:: EXCERPTED RECORDS ::

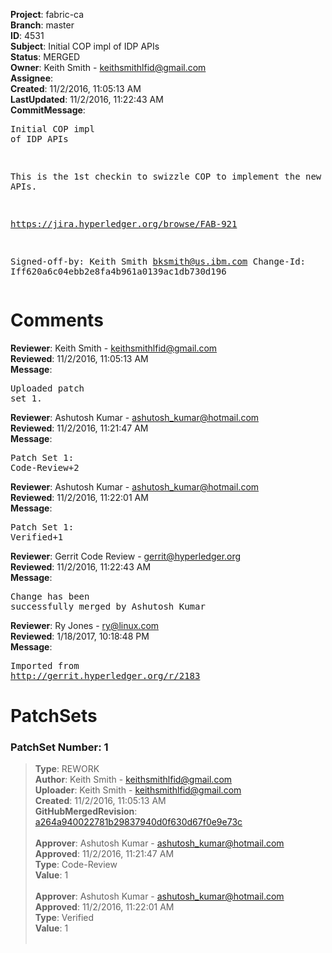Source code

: <strong>Project</strong>: fabric-ca<br><strong>Branch</strong>: master<br><strong>ID</strong>: 4531<br><strong>Subject</strong>: Initial COP impl of IDP APIs<br><strong>Status</strong>: MERGED<br><strong>Owner</strong>: Keith Smith - keithsmithlfid@gmail.com<br><strong>Assignee</strong>:<br><strong>Created</strong>: 11/2/2016, 11:05:13 AM<br><strong>LastUpdated</strong>: 11/2/2016, 11:22:43 AM<br><strong>CommitMessage</strong>:<br><pre>Initial COP impl of IDP APIs

This is the 1st checkin to swizzle COP to implement the new
IDP APIs.

https://jira.hyperledger.org/browse/FAB-921

Signed-off-by: Keith Smith <bksmith@us.ibm.com>
Change-Id: Iff620a6c04ebb2e8fa4b961a0139ac1db730d196
</pre><h1>Comments</h1><strong>Reviewer</strong>: Keith Smith - keithsmithlfid@gmail.com<br><strong>Reviewed</strong>: 11/2/2016, 11:05:13 AM<br><strong>Message</strong>: <pre>Uploaded patch set 1.</pre><strong>Reviewer</strong>: Ashutosh Kumar - ashutosh_kumar@hotmail.com<br><strong>Reviewed</strong>: 11/2/2016, 11:21:47 AM<br><strong>Message</strong>: <pre>Patch Set 1: Code-Review+2</pre><strong>Reviewer</strong>: Ashutosh Kumar - ashutosh_kumar@hotmail.com<br><strong>Reviewed</strong>: 11/2/2016, 11:22:01 AM<br><strong>Message</strong>: <pre>Patch Set 1: Verified+1</pre><strong>Reviewer</strong>: Gerrit Code Review - gerrit@hyperledger.org<br><strong>Reviewed</strong>: 11/2/2016, 11:22:43 AM<br><strong>Message</strong>: <pre>Change has been successfully merged by Ashutosh Kumar</pre><strong>Reviewer</strong>: Ry Jones - ry@linux.com<br><strong>Reviewed</strong>: 1/18/2017, 10:18:48 PM<br><strong>Message</strong>: <pre>Imported from http://gerrit.hyperledger.org/r/2183</pre><h1>PatchSets</h1><h3>PatchSet Number: 1</h3><blockquote><strong>Type</strong>: REWORK<br><strong>Author</strong>: Keith Smith - keithsmithlfid@gmail.com<br><strong>Uploader</strong>: Keith Smith - keithsmithlfid@gmail.com<br><strong>Created</strong>: 11/2/2016, 11:05:13 AM<br><strong>GitHubMergedRevision</strong>: [a264a940022781b29837940d0f630d67f0e9e73c](https://github.com/hyperledger/fabric-ca/commit/a264a940022781b29837940d0f630d67f0e9e73c)<br><br><strong>Approver</strong>: Ashutosh Kumar - ashutosh_kumar@hotmail.com<br><strong>Approved</strong>: 11/2/2016, 11:21:47 AM<br><strong>Type</strong>: Code-Review<br><strong>Value</strong>: 1<br><br><strong>Approver</strong>: Ashutosh Kumar - ashutosh_kumar@hotmail.com<br><strong>Approved</strong>: 11/2/2016, 11:22:01 AM<br><strong>Type</strong>: Verified<br><strong>Value</strong>: 1<br><br></blockquote>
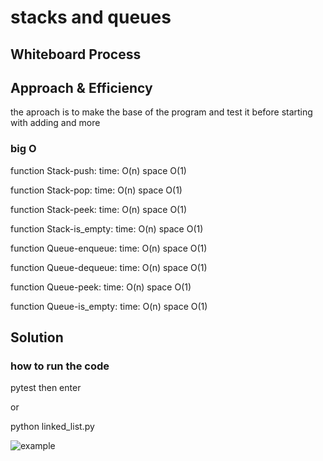 # stacks and queues

## Whiteboard Process



## Approach & Efficiency
the aproach is to make the base of the program and test it before starting with adding and more

### big O

function Stack-push:
time: O(n)
space O(1)

function Stack-pop:
time: O(n)
space O(1)

function Stack-peek:
time: O(n)
space O(1)

function Stack-is_empty:
time: O(n)
space O(1)

function Queue-enqueue:
time: O(n)
space O(1)

function Queue-dequeue:
time: O(n)
space O(1)

function Queue-peek:
time: O(n)
space O(1)

function Queue-is_empty:
time: O(n)
space O(1)

## Solution

### how to run the code

pytest then enter

or

python linked_list.py

![example](./images/Screenshot%20(176).png)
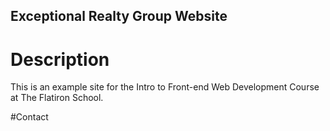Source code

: Exceptional Realty Group Website
---

# Description

This is an example site for the Intro to Front-end Web Development Course at The Flatiron School.

#Contact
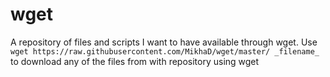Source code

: # wget

A repository of files and scripts I want to have available through wget. Use
`wget https://raw.githubusercontent.com/MikhaD/wget/master/ _filename_`
to download any of the files from with repository using wget
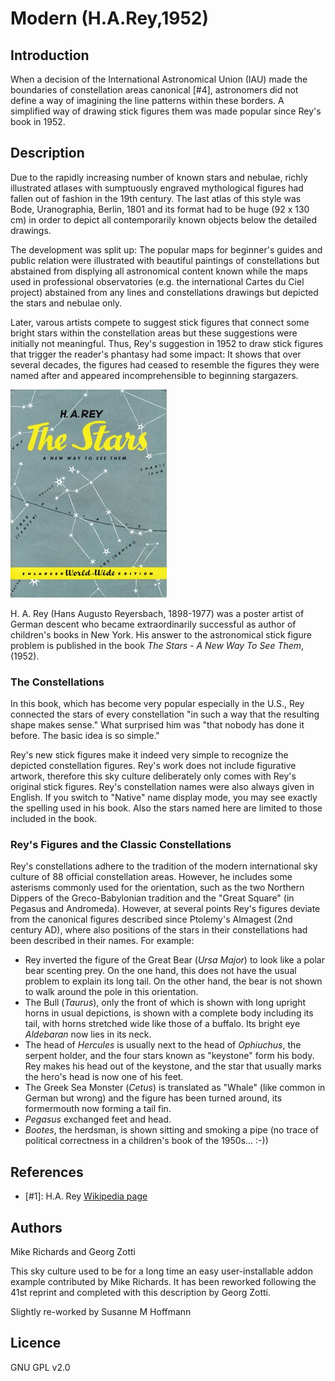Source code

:# Modern (H.A.Rey,1952)

## Introduction

When a decision of the International Astronomical Union (IAU) made the boundaries of constellation areas canonical [#4], astronomers did not define a way of imagining the line patterns within these borders. A simplified way of drawing stick figures them was made popular since Rey's book in 1952.

## Description

Due to the rapidly increasing number of known stars and nebulae, richly illustrated atlases with sumptuously engraved mythological figures had fallen out of fashion in the 19th century. The last atlas of this style was Bode, Uranographia, Berlin, 1801 and its format had to be huge (92 x 130 cm) in order to depict all contemporarily known objects below the detailed drawings.

The development was split up: The popular maps for beginner's guides and public relation were illustrated with beautiful paintings of constellations but abstained from displying all astronomical content known while the maps used in professional observatories (e.g. the international Cartes du Ciel project) abstained from any lines and constellations drawings but depicted the stars and nebulae only.

Later, varous artists compete to suggest stick figures that connect some bright stars within the constellation areas but these suggestions were initially not meaningful. Thus, Rey's suggestion in 1952 to draw stick figures that trigger the reader's phantasy had some impact: It shows that over several decades, the figures had ceased to resemble the figures they were named after and appeared incomprehensible to beginning stargazers.

![Rey Cover](Rey_cover.webp)

H. A. Rey (Hans Augusto Reyersbach, 1898-1977) was a poster artist of German descent who became extraordinarily successful as author of children's books in New York. His answer to the astronomical stick figure problem is published in the book _The Stars - A New Way To See Them_, (1952).

### The Constellations

In this book, which has become very popular especially in the U.S., Rey connected the stars of every constellation "in such a way that the resulting shape makes sense." What surprised him was "that nobody has done it before. The basic idea is so simple."

Rey's new stick figures make it indeed very simple to recognize the depicted constellation figures. Rey's work does not include figurative artwork, therefore this sky culture deliberately only comes with Rey's original stick figures. Rey's constellation names were also always given in English. If you switch to "Native" name display mode, you may see exactly the spelling used in his book. Also the stars named here are limited to those included in the book.

### Rey's Figures and the Classic Constellations

Rey's constellations adhere to the tradition of the modern international sky culture of 88 official constellation areas. However, he includes some asterisms commonly used for the orientation, such as the two Northern Dippers of the Greco-Babylonian tradition and the "Great Square" (in Pegasus and Andromeda). However, at several points Rey's figures deviate from the canonical figures described since Ptolemy's Almagest (2nd century AD), where also positions of the stars in their constellations had been described in their names. For example:

 * Rey inverted the figure of the Great Bear (_Ursa Major_) to look like a polar bear scenting prey. On the one hand, this does not have the usual problem to explain its long tail. On the other hand, the bear is not shown to walk around the pole in this orientation.
 * The Bull (_Taurus_), only the front of which is shown with long upright horns in usual depictions, is shown with a complete body including its tail, with horns stretched wide like those of a buffalo. Its bright eye _Aldebaran_ now lies in its neck.
 * The head of _Hercules_ is usually next to the head of _Ophiuchus_, the serpent holder, and the four stars known as "keystone" form his body. Rey makes his head out of the keystone, and the star that usually marks the hero's head is now one of his feet.
 * The Greek Sea Monster (_Cetus_) is translated as "Whale" (like common in German but wrong) and the figure has been turned around, its formermouth now forming a tail fin.
 * _Pegasus_ exchanged feet and head.
 * _Bootes_, the herdsman, is shown sitting and smoking a pipe (no trace of political correctness in a children's book of the 1950s... :-))

## References

 - [#1]: H.A. Rey [Wikipedia page](http://en.wikipedia.org/wiki/H._A._Rey)

## Authors

Mike Richards and Georg Zotti

This sky culture used to be for a long time an easy user-installable addon example contributed by Mike Richards. It has been reworked following the 41st reprint and completed with this description by Georg Zotti.

Slightly re-worked by Susanne M Hoffmann

## Licence

GNU GPL v2.0
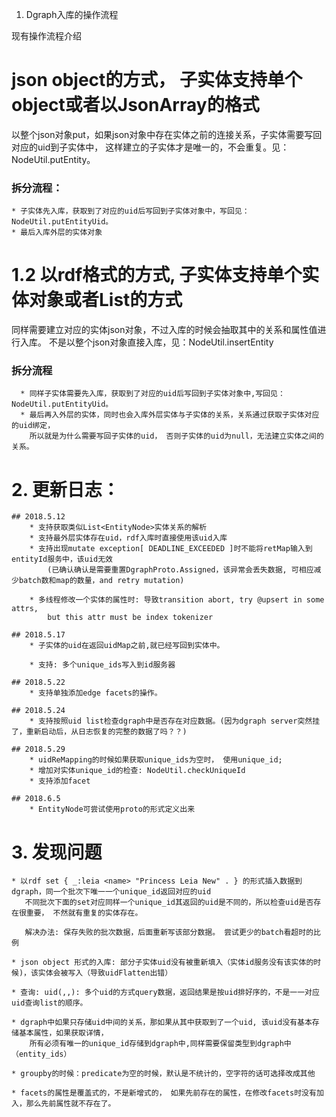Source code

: 1. Dgraph入库的操作流程

现有操作流程介绍

# json object的方式， 子实体支持单个object或者以JsonArray的格式

  以整个json对象put，如果json对象中存在实体之前的连接关系，子实体需要写回对应的uid到子实体中，
    这样建立的子实体才是唯一的，不会重复。见：NodeUtil.putEntity。

  ### 拆分流程：
    * 子实体先入库，获取到了对应的uid后写回到子实体对象中，写回见：NodeUtil.putEntityUid。
    * 最后入库外层的实体对象


# 1.2 以rdf格式的方式, 子实体支持单个实体对象或者List<EntityNode>的方式

  同样需要建立对应的实体json对象，不过入库的时候会抽取其中的关系和属性值进行入库。
    不是以整个json对象直接入库，见：NodeUtil.insertEntity

  ### 拆分流程
      * 同样子实体需要先入库，获取到了对应的uid后写回到子实体对象中,写回见：NodeUtil.putEntityUid。
      * 最后再入外层的实体，同时也会入库外层实体与子实体的关系，关系通过获取子实体对应的uid绑定，
        所以就是为什么需要写回子实体的uid， 否则子实体的uid为null，无法建立实体之间的关系。



# 2. 更新日志：

    ## 2018.5.12
        * 支持获取类似List<EntityNode>实体关系的解析
        * 支持最外层实体存在uid，rdf入库时直接使用该uid入库
        * 支持出现mutate exception[ DEADLINE_EXCEEDED ]时不能将retMap输入到entityId服务中，该uid无效
            (已确认确认是需要重置DgraphProto.Assigned，该异常会丢失数据, 可相应减少batch数和map的数量，and retry mutation)

        * 多线程修改一个实体的属性时: 导致transition abort, try @upsert in some attrs,
            but this attr must be index tokenizer

    ## 2018.5.17
        * 子实体的uid在返回uidMap之前,就已经写回到实体中。

        * 支持: 多个unique_ids写入到id服务器

    ## 2018.5.22
        * 支持单独添加edge facets的操作。

    ## 2018.5.24
        * 支持按照uid list检查dgraph中是否存在对应数据。(因为dgraph server突然挂了，重新启动后，从日志恢复的完整的数据了吗？？)

    ## 2018.5.29
        * uidReMapping的时候如果获取unique_ids为空时， 使用unique_id;
        * 增加对实体unique_id的检查: NodeUtil.checkUniqueId
        * 支持添加facet

    ## 2018.6.5
        * EntityNode可尝试使用proto的形式定义出来



# 3. 发现问题

    * 以rdf set { _:leia <name> "Princess Leia New" . } 的形式插入数据到dgraph，同一个批次下唯一一个unique_id返回对应的uid
       不同批次下面的set对应同样一个unique_id其返回的uid是不同的，所以检查uid是否存在很重要， 不然就有重复的实体存在。

       解决办法: 保存失败的批次数据，后面重新写该部分数据。 尝试更少的batch看超时的比例

    * json object 形式的入库: 部分子实体uid没有被重新填入（实体id服务没有该实体的时候)，该实体会被写入（导致uidFlatten出错）

    * 查询: uid(,,): 多个uid的方式query数据，返回结果是按uid排好序的，不是一一对应uid查询list的顺序。

    * dgraph中如果只存储uid中间的关系，那如果从其中获取到了一个uid, 该uid没有基本存储基本属性，如果获取详情，
        所有必须有唯一的unique_id存储到dgraph中,同样需要保留类型到dgraph中（entity_ids）

    * groupby的时候：predicate为空的时候，默认是不统计的，空字符的话可选择改成其他

    * facets的属性是覆盖式的，不是新增式的， 如果先前存在的属性，在修改facets时没有加入，那么先前属性就不存在了。


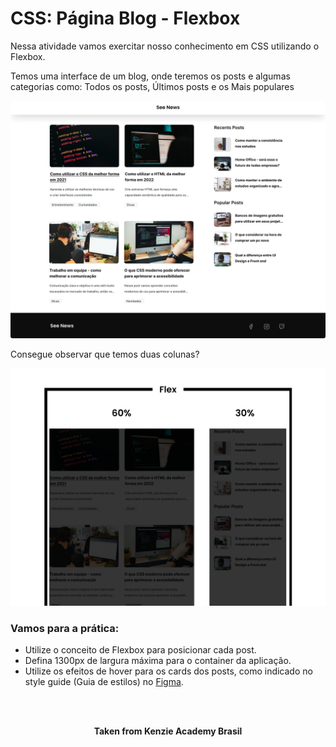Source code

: <h1>CSS: Página Blog - Flexbox</h1>

Nessa atividade vamos exercitar nosso conhecimento em CSS utilizando o Flexbox.

Temos uma interface de um blog, onde teremos os posts e algumas categorias como: Todos os posts, Últimos posts e os Mais populares

<img src="./assets/example-1.svg" alt="example 1" />

Consegue observar que temos duas colunas?

<img src="./assets/example-2.svg" alt="example 2" />

<h3>Vamos para a prática:</h3>

- Utilize o conceito de Flexbox para posicionar cada post.
- Defina 1300px de largura máxima para o container da aplicação.
- Utilize os efeitos de hover para os cards dos posts, como indicado no style guide (Guia de estilos) no <a href="https://www.figma.com/file/TfmTpNyDv7RV6ODHkRhZit/%F0%9F%92%AA-Atividade--CSS%3A-P%C3%A1gina-Blog---Flexbox?t=L74TOPDSj3s0dENf-0">Figma</a>.
<br>
<br>

<p align="center"><b>Taken from Kenzie Academy Brasil</b></p>
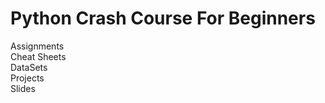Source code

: # Python Crash Course For Beginners

Assignments <br>
Cheat Sheets <br>
DataSets <br>
Projects <br>
Slides <br>
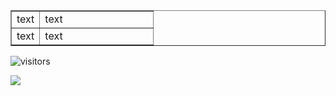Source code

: <table border="1" width="100%" cellpadding="40"><tbody>
  <tr>
    <td width="20%" align="center">
      text
    </td>
    <td>
      text
    </td>
  </tr>
  <tr>
    <td>
      text
      </a>
    </td>
    <td>
      text
    </td>
  </tr>
</tbody></table>

 ![visitors](https://visitor-badge.laobi.icu/badge?page_id=georgiy-vasilevskiy.test-repo)


![](https://komarev.com/ghpvc/?username=georgiy-vasilevskiy&label=Profile+views)

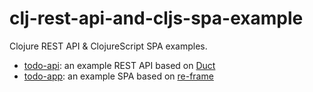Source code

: # clj-rest-api-and-cljs-spa-example

Clojure REST API & ClojureScript SPA examples.

- [todo-api](/todo-api): an example REST API based on [Duct](https://github.com/duct-framework/duct)
- [todo-app](/todo-app): an example SPA based on [re-frame](https://github.com/day8/re-frame)
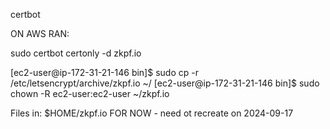 certbot

ON AWS RAN:

sudo certbot certonly -d zkpf.io

[ec2-user@ip-172-31-21-146 bin]$ sudo cp -r /etc/letsencrypt/archive/zkpf.io ~/
[ec2-user@ip-172-31-21-146 bin]$ sudo chown -R  ec2-user:ec2-user ~/zkpf.io

Files in:
$HOME/zkpf.io
FOR NOW - need ot recreate on 2024-09-17
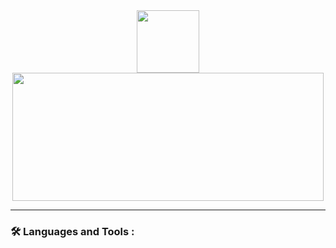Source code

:<div id="header" align="center">
  <img src="https://media1.tenor.com/m/5ry-200hErMAAAAd/hacker-hacker-man.gif" width="100"/>
</div>
<img src="https://komarev.com/ghpvc/?username=Pupsik22877778292&style=flat-square&color=blue" alt=""/>

<div align="center">
  <img src="https://media1.tenor.com/m/nwBMOVfhuS0AAAAC/darth-vader-im-ready.gif" width="498" height="205"/>
</div>

---

### :hammer_and_wrench: Languages and Tools :
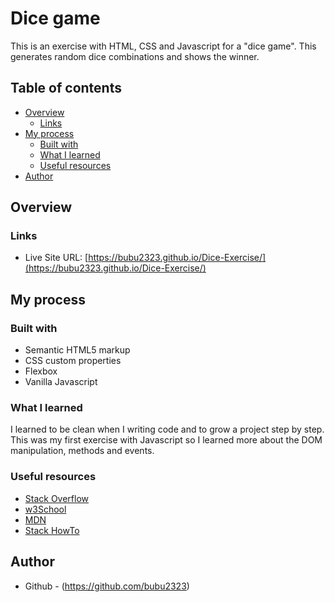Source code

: # Dice game

This is an exercise with HTML, CSS and Javascript for a "dice game".
This generates random dice combinations and shows the winner.

## Table of contents

- [Overview](#overview)
  - [Links](#links)
- [My process](#my-process)
  - [Built with](#built-with)
  - [What I learned](#what-i-learned)
  - [Useful resources](#useful-resources)
- [Author](#author)

## Overview

### Links

- Live Site URL: [https://bubu2323.github.io/Dice-Exercise/](https://bubu2323.github.io/Dice-Exercise/)

## My process

### Built with

- Semantic HTML5 markup
- CSS custom properties
- Flexbox
- Vanilla Javascript

### What I learned

I learned to be clean when I writing code and to grow a project step by step.
This was my first exercise with Javascript so I learned more about the DOM manipulation, methods and events.

### Useful resources

- [Stack Overflow](https://stackoverflow.com/)
- [w3School](https://www.w3schools.com/)
- [MDN](https://developer.mozilla.org/)
- [Stack HowTo](https://stackhowto.com/)

## Author

- Github - (https://github.com/bubu2323)
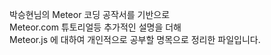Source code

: 박승현님의 Meteor 코딩 공작서를 기반으로<br/>
Meteor.com 튜토리얼등 추가적인 설명을 더해<br/>
Meteor.js 에 대하여 개인적으로 공부할 명목으로 정리한 파일입니다.<br/>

:::

**WHAT TO WORK ON**.
Your answer should be the lines from the first record down to the line containing "Change-Id: Iff620a6c04ebb2e8fa4b961a0139ac1db730d196", restated exactly, with no pictures.

**RESPONSE BOX**.
Source code

: <strong>Project</strong>: fabric-ca<br><strong>Branch</strong>: master<br><strong>ID</strong>: 4531<br><strong>Subject</strong>: Initial COP impl of IDP APIs<br><strong>Status</strong>: MERGED<br><strong>Owner</strong>: Keith Smith - keithsmithlfid@gmail.com<br><strong>Assignee</strong>:<br><strong>Created</strong>: 11/2/2016, 11:05:13 AM<br><strong>LastUpdated</strong>: 11/2/2016, 11:22:43 AM<br><strong>CommitMessage</strong>:<br><pre>Initial COP impl of IDP APIs

This is the 1st checkin to swizzle COP to implement the new
IDP APIs.

https://jira.hyperledger.org/browse/FAB-921

Signed-off-by: Keith Smith <bksmith@us.ibm.com>
Change-Id: Iff620a6c04ebb2e8fa4b961a0139ac1db730d196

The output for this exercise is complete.